### Records supplied
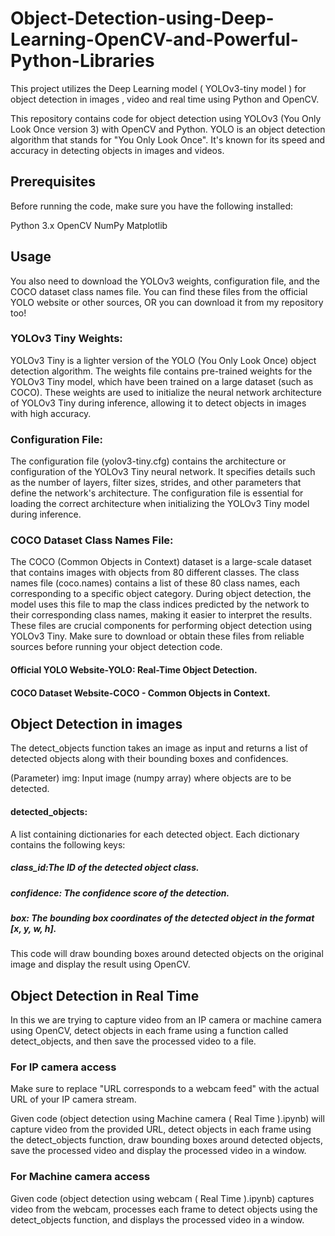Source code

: # Object-Detection-using-Deep-Learning-OpenCV-and-Powerful-Python-Libraries
This project utilizes the Deep Learning model ( YOLOv3-tiny model ) for object detection in images , video and real time using Python and OpenCV.

This repository contains code for object detection using YOLOv3 (You Only Look Once version 3) with OpenCV and Python. YOLO is an object detection algorithm that stands for "You Only Look Once". It's known for its speed and accuracy in detecting objects in images and videos.

## Prerequisites
Before running the code, make sure you have the following installed:

Python 3.x
OpenCV
NumPy
Matplotlib

## Usage
You also need to download the YOLOv3 weights, configuration file, and the COCO dataset class names file. You can find these files from the official YOLO website or other sources, OR you can download it from my repository too!

### YOLOv3 Tiny Weights:
YOLOv3 Tiny is a lighter version of the YOLO (You Only Look Once) object detection algorithm.
The weights file contains pre-trained weights for the YOLOv3 Tiny model, which have been trained on a large dataset (such as COCO).
These weights are used to initialize the neural network architecture of YOLOv3 Tiny during inference, allowing it to detect objects in images with high accuracy.

### Configuration File:
The configuration file (yolov3-tiny.cfg) contains the architecture or configuration of the YOLOv3 Tiny neural network.
It specifies details such as the number of layers, filter sizes, strides, and other parameters that define the network's architecture.
The configuration file is essential for loading the correct architecture when initializing the YOLOv3 Tiny model during inference.

### COCO Dataset Class Names File:
The COCO (Common Objects in Context) dataset is a large-scale dataset that contains images with objects from 80 different classes.
The class names file (coco.names) contains a list of these 80 class names, each corresponding to a specific object category.
During object detection, the model uses this file to map the class indices predicted by the network to their corresponding class names, making it easier to interpret the results.
These files are crucial components for performing object detection using YOLOv3 Tiny. Make sure to download or obtain these files from reliable sources before running your object detection code.

#### Official YOLO Website-YOLO: Real-Time Object Detection.
#### COCO Dataset Website-COCO - Common Objects in Context.

## Object Detection in images 
The detect_objects function takes an image as input and returns a list of detected objects along with their bounding boxes and confidences.

(Parameter) img: Input image (numpy array) where objects are to be detected.

#### detected_objects:
A list containing dictionaries for each detected object. Each dictionary contains the following keys:
##### class_id:The ID of the detected object class.
##### confidence: The confidence score of the detection.
##### box: The bounding box coordinates of the detected object in the format [x, y, w, h].

This code will draw bounding boxes around detected objects on the original image and display the result using OpenCV.

## Object Detection in Real Time
In this we are trying to capture video from an IP camera or machine camera using OpenCV, detect objects in each frame using a function called detect_objects, and then save the processed video to a file.

### For IP camera access  
Make sure to replace "URL corresponds to a webcam feed" with the actual URL of your IP camera stream.

Given code (object detection using Machine camera ( Real Time ).ipynb) will capture video from the provided URL, detect objects in each frame using the detect_objects function, draw bounding boxes around detected objects, save the processed video and display the processed video in a window.

### For Machine camera access 
Given code (object detection using webcam ( Real Time ).ipynb) captures video from the webcam, processes each frame to detect objects using the detect_objects function, and displays the processed video in a window.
######
Each line above holding the string "Context" counts once; please report the total and nothing more.

- _Task result_
2